Diana Botluk is a reference librarian at the Judge Kathryn J. DuFour Law Library at the Catholic University of America in Washington, D.C., and is the author of the The Legal List: Research on the Internet. She teaches legal research at CAPCON, Catholic University Law School, and the University of Maryland. Take a class with Diana! Here's how...
Click Here for a PDF format of this article
General Web search engines are getting smarter. Yes, I know, only living creatures get smarter. Computers don't think, they only do math. But in the case of search engines, this year they're doing it better. Many of the general Web search engines have added a new feature that attempts to anticipate what it is the researcher wants, sort of the way librarians sometimes have to guess at what it is their patrons really want, instead of what they ask for. Have you seen the Web site Ask Jeeves (http://www.askjeeves.com). This exemplifies the concept. Researcher types in search request and AskJeeves replies with many possible questions which might actually represent what researcher is looking for. For example, I typed in campbell soup and asked Jeeves. Before Jeeves listed my Web search results he came back and told me he found answers to the following questions, and listed several questions like "what is the company Web site?" or "where can I find stock quotes?" Clicking on a questions retrieves its answer.

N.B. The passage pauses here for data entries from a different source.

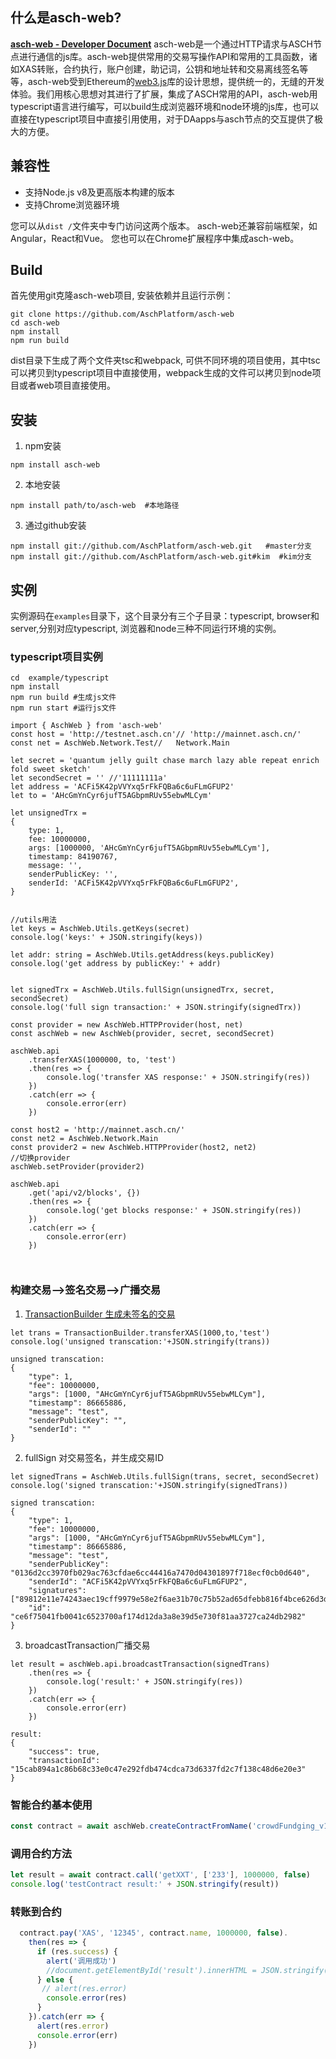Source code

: 
## 什么是asch-web?

__[asch-web - Developer Document](https://github.com/AschPlatform/asch-docs/blob/master/http_api/zh-cn.md)__
asch-web是一个通过HTTP请求与ASCH节点进行通信的js库。asch-web提供常用的交易写操作API和常用的工具函数，诸如XAS转账，合约执行，账户创建，助记词，公钥和地址转和交易离线签名等等，asch-web受到Ethereum的[web3.js](https://github.com/ethereum/web3.js/)库的设计思想，提供统一的，无缝的开发体验。我们用核心思想对其进行了扩展，集成了ASCH常用的API，asch-web用typescript语言进行编写，可以build生成浏览器环境和node环境的js库，也可以直接在typescript项目中直接引用使用，对于DAapps与asch节点的交互提供了极大的方便。

## 兼容性
- 支持Node.js v8及更高版本构建的版本
- 支持Chrome浏览器环境

您可以从`dist /`文件夹中专门访问这两个版本。
asch-web还兼容前端框架，如Angular，React和Vue。
您也可以在Chrome扩展程序中集成asch-web。

## Build

首先使用git克隆asch-web项目, 安装依赖并且运行示例：

```
git clone https://github.com/AschPlatform/asch-web
cd asch-web
npm install
npm run build

```
dist目录下生成了两个文件夹tsc和webpack, 可供不同环境的项目使用，其中tsc可以拷贝到typescript项目中直接使用，webpack生成的文件可以拷贝到node项目或者web项目直接使用。


## 安装

 1. npm安装

```
npm install asch-web

```
 
2. 本地安装
  
```
npm install path/to/asch-web  #本地路径

```

3. 通过github安装
  
```
npm install git://github.com/AschPlatform/asch-web.git   #master分支
npm install git://github.com/AschPlatform/asch-web.git#kim  #kim分支

```

## 

## 实例

实例源码在`examples`目录下，这个目录分有三个子目录：typescript, browser和server,分别对应typescript, 浏览器和node三种不同运行环境的实例。


### typescript项目实例

```
cd  example/typescript
npm install
npm run build #生成js文件
npm run start #运行js文件

```

```
import { AschWeb } from 'asch-web'
const host = 'http://testnet.asch.cn'// 'http://mainnet.asch.cn/'
const net = AschWeb.Network.Test//   Network.Main

let secret = 'quantum jelly guilt chase march lazy able repeat enrich fold sweet sketch'
let secondSecret = '' //'11111111a'
let address = 'ACFi5K42pVVYxq5rFkFQBa6c6uFLmGFUP2'
let to = 'AHcGmYnCyr6jufT5AGbpmRUv55ebwMLCym'

let unsignedTrx =
{
    type: 1,
    fee: 10000000,
    args: [1000000, 'AHcGmYnCyr6jufT5AGbpmRUv55ebwMLCym'],
    timestamp: 84190767,
    message: '',
    senderPublicKey: '',
    senderId: 'ACFi5K42pVVYxq5rFkFQBa6c6uFLmGFUP2',
}


//utils用法
let keys = AschWeb.Utils.getKeys(secret)
console.log('keys:' + JSON.stringify(keys))

let addr: string = AschWeb.Utils.getAddress(keys.publicKey)
console.log('get address by publicKey:' + addr)


let signedTrx = AschWeb.Utils.fullSign(unsignedTrx, secret, secondSecret)
console.log('full sign transaction:' + JSON.stringify(signedTrx))

const provider = new AschWeb.HTTPProvider(host, net)
const aschWeb = new AschWeb(provider, secret, secondSecret)

aschWeb.api
    .transferXAS(1000000, to, 'test')
    .then(res => {
        console.log('transfer XAS response:' + JSON.stringify(res))
    })
    .catch(err => {
        console.error(err)
    })

const host2 = 'http://mainnet.asch.cn/'
const net2 = AschWeb.Network.Main
const provider2 = new AschWeb.HTTPProvider(host2, net2)
//切换provider
aschWeb.setProvider(provider2)

aschWeb.api
    .get('api/v2/blocks', {})
    .then(res => {
        console.log('get blocks response:' + JSON.stringify(res))
    })
    .catch(err => {
        console.error(err)
    })



```


### 构建交易-->签名交易-->广播交易

1. [TransactionBuilder 生成未签名的交易](./src/builders/README.md)
```
let trans = TransactionBuilder.transferXAS(1000,to,'test')
console.log('unsigned transcation:'+JSON.stringify(trans))
```

```
unsigned transcation:
{
	"type": 1,
	"fee": 10000000,
	"args": [1000, "AHcGmYnCyr6jufT5AGbpmRUv55ebwMLCym"],
	"timestamp": 86665886,
	"message": "test",
	"senderPublicKey": "",
	"senderId": ""
}
```

2. fullSign 对交易签名，并生成交易ID
```
let signedTrans = AschWeb.Utils.fullSign(trans, secret, secondSecret)
console.log('signed transcation:'+JSON.stringify(signedTrans))
```

```
signed transcation:
{
	"type": 1,
	"fee": 10000000,
	"args": [1000, "AHcGmYnCyr6jufT5AGbpmRUv55ebwMLCym"],
	"timestamp": 86665886,
	"message": "test",
	"senderPublicKey": "0136d2cc3970fb029ac763cfdae6cc44416a7470d04301897f718ecf0cb0d640",
	"senderId": "ACFi5K42pVVYxq5rFkFQBa6c6uFLmGFUP2",
	"signatures": ["89812e11e74243aec19cff9979e58e2f6ae31b70c75b52ad65dfebb816f4bce626d3d310396796526316f90daba409dc4cd7865944df50d570295bc1469d9a05"],
	"id": "ce6f75041fb0041c6523700af174d12da3a8e39d5e730f81aa3727ca24db2982"
}
```

3. broadcastTransaction广播交易

```
let result = aschWeb.api.broadcastTransaction(signedTrans)
    .then(res => {
        console.log('result:' + JSON.stringify(res))
    })
    .catch(err => {
        console.error(err)
    })
```

```
result:
{
	"success": true,
	"transactionId": "15cab894a1c86b68c33e0c47e292fdb474cdca73d6337fd2c7f138c48d6e20e3"
}
```


### 智能合约基本使用


```javascript
const contract = await aschWeb.createContractFromName('crowdFundging_v1')
```

### 调用合约方法

```javascript
let result = await contract.call('getXXT', ['233'], 1000000, false)
console.log('testContract result:' + JSON.stringify(result))

```

### 转账到合约

```javascript
  contract.pay('XAS', '12345', contract.name, 1000000, false).
    then(res => {
      if (res.success) {
        alert('调用成功')
        //document.getElementById('result').innerHTML = JSON.stringify(res)
      } else {
       // alert(res.error)
        console.error(res)
      }
    }).catch(err => {
      alert(res.error)
      console.error(err)
    })

```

So what does that have to do with general Web search engines? It seems this is the hot new feature for the year 2000, and more of the general Web search engines are incorporating anticipated questions into their Web results. Of the six search engines I included on the features comparison, AltaVista and Excite suggested questions I might want answered. While Go.com did not suggest questions to be answered, it did suggest possible new searches I might want to try. And both Lycos and HotBot told me what other searches people did who did the same search as me, sort of like Amazon's "people who read this book also read...."
Although general Web search engines are getting easier to use, sometimes locating relevant information is still like looking for a needle in a haystack. General search engines are not always the proper tool to use when trying to locate specific information. It is often better to locate a database likely to contain the desired information and search for it within that database.* However, sometimes that isn't possible. And sometimes we want to be more general, casting a wider net to see what we come up with. At these times, we may choose to use a general search engine. There are so many general Web search engines that often we don't know which one to choose. The chart that follows will compare the features of six popular search engines. In this way, researchers can see at a glance which search engine offers which features, and be more informed as to their choices. Ultimately, a researcher armed with this knowledge will be able to pick the best tool for the particular job.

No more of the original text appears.